Task statement: Among the entries below, find the lines with the word "small" and return them.
[[ Data records open ]]
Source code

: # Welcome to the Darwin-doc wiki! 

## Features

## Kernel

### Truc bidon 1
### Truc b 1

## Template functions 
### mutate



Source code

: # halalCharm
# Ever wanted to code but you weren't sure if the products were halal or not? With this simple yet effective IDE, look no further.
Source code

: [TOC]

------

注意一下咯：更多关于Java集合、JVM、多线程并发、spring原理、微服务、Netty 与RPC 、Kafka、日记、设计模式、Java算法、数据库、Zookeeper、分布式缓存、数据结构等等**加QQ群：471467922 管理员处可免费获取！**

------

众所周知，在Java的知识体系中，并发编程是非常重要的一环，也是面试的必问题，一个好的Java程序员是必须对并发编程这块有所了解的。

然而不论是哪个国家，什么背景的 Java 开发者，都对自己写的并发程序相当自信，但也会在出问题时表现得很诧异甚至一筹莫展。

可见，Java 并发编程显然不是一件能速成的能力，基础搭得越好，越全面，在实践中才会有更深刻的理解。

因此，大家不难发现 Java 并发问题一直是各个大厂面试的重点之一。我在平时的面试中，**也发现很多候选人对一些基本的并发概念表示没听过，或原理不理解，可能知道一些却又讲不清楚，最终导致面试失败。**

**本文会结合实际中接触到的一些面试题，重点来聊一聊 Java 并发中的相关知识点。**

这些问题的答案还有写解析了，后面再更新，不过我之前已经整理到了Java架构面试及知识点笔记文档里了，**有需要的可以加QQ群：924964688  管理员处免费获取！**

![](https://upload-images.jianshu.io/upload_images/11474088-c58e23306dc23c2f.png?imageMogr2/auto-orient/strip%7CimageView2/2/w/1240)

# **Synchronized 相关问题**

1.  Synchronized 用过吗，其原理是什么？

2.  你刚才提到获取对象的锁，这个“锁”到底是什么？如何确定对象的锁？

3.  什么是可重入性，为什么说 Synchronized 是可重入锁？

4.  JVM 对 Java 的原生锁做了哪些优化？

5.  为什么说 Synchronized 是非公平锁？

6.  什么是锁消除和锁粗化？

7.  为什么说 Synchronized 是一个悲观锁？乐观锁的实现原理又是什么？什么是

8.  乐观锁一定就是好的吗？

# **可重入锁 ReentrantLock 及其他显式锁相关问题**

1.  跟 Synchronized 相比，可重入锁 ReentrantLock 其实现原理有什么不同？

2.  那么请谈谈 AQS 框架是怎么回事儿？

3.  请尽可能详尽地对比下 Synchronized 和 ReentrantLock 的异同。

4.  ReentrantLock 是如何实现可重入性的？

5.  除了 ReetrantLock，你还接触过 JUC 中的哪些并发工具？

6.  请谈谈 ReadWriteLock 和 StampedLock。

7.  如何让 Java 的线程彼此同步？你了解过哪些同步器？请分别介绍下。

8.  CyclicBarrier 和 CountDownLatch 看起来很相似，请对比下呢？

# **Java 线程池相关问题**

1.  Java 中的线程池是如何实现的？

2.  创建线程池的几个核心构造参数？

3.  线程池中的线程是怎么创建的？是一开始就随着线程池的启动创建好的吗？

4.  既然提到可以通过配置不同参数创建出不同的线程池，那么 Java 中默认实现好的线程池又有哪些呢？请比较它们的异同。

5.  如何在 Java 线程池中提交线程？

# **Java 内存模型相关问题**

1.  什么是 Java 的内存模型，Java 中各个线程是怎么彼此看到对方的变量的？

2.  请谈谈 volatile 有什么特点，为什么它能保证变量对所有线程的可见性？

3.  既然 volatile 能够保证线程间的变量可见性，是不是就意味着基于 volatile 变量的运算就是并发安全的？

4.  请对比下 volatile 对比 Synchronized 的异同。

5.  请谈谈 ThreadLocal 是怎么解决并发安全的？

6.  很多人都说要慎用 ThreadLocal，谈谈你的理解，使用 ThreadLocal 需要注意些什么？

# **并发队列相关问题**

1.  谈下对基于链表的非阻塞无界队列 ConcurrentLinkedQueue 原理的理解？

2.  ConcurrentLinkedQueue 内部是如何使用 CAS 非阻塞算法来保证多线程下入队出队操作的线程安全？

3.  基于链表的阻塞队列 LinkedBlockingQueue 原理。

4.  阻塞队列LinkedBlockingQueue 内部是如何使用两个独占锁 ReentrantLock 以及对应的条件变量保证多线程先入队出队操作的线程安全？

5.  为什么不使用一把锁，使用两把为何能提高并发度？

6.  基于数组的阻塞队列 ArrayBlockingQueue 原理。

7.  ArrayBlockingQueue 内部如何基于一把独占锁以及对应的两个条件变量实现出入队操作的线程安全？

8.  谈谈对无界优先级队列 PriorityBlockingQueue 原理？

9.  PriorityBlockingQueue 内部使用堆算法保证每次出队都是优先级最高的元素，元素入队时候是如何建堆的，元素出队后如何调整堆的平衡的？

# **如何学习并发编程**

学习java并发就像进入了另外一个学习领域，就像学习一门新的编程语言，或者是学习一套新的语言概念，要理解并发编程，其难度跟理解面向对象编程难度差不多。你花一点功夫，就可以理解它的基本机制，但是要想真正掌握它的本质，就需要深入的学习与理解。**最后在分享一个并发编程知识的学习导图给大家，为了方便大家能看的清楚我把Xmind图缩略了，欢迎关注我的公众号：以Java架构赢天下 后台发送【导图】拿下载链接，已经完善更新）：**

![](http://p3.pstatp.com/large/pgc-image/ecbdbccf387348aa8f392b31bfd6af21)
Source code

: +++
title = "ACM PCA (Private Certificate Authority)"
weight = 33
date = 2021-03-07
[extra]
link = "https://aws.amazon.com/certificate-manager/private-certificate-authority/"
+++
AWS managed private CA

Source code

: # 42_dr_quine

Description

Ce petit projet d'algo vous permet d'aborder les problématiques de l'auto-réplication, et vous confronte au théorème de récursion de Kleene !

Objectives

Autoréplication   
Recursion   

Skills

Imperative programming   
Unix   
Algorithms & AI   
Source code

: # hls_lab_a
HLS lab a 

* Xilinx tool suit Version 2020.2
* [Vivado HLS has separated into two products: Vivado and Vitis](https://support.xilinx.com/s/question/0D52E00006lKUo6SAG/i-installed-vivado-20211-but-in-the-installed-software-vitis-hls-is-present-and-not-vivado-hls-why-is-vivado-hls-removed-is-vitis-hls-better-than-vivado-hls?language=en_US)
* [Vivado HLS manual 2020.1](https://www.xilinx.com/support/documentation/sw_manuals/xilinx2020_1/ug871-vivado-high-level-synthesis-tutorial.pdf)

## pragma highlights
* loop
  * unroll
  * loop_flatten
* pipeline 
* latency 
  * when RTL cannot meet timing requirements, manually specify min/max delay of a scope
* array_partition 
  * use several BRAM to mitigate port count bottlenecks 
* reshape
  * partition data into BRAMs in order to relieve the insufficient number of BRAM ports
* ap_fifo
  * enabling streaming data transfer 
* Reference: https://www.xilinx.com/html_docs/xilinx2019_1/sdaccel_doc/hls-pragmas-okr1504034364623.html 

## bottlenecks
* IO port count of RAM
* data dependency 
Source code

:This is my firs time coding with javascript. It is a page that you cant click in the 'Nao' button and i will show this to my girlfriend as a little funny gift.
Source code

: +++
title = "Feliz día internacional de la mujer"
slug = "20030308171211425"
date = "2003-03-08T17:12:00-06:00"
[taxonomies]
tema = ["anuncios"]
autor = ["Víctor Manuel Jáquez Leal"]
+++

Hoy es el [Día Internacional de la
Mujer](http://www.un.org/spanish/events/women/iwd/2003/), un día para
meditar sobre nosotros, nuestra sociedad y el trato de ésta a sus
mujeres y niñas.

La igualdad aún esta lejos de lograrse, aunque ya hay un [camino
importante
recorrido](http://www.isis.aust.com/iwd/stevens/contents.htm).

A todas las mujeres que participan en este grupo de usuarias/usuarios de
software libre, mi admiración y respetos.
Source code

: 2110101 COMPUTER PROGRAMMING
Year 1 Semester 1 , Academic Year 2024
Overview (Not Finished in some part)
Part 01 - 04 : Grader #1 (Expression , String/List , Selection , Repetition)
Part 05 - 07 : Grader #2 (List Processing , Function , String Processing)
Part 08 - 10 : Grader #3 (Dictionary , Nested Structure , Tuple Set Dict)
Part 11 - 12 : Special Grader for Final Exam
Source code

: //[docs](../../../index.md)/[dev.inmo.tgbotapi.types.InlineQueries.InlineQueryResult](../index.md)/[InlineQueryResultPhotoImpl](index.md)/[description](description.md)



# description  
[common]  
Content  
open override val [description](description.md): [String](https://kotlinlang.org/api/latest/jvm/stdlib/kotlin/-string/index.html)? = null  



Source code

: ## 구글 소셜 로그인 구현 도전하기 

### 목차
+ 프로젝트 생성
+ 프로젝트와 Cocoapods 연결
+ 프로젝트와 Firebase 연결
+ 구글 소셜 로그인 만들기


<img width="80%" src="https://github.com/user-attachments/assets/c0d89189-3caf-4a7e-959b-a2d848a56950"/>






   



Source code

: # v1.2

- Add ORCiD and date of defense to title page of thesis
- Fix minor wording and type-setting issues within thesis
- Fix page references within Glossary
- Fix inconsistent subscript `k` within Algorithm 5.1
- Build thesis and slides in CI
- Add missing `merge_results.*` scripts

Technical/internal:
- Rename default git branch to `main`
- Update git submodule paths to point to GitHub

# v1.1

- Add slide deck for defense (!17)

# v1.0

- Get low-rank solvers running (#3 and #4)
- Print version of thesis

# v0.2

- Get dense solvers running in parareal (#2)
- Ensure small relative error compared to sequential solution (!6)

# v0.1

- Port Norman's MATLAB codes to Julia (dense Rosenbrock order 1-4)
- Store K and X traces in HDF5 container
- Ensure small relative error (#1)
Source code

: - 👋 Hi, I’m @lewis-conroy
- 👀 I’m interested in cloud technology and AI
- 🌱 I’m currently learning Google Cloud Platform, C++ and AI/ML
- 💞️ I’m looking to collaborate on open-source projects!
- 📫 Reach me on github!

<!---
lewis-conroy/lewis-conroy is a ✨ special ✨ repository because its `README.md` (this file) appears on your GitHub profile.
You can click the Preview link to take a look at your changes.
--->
[[ Data records closed ]]
Answer box:
- Ensure small relative error compared to sequential solution (!6)
- Ensure small relative error (#1)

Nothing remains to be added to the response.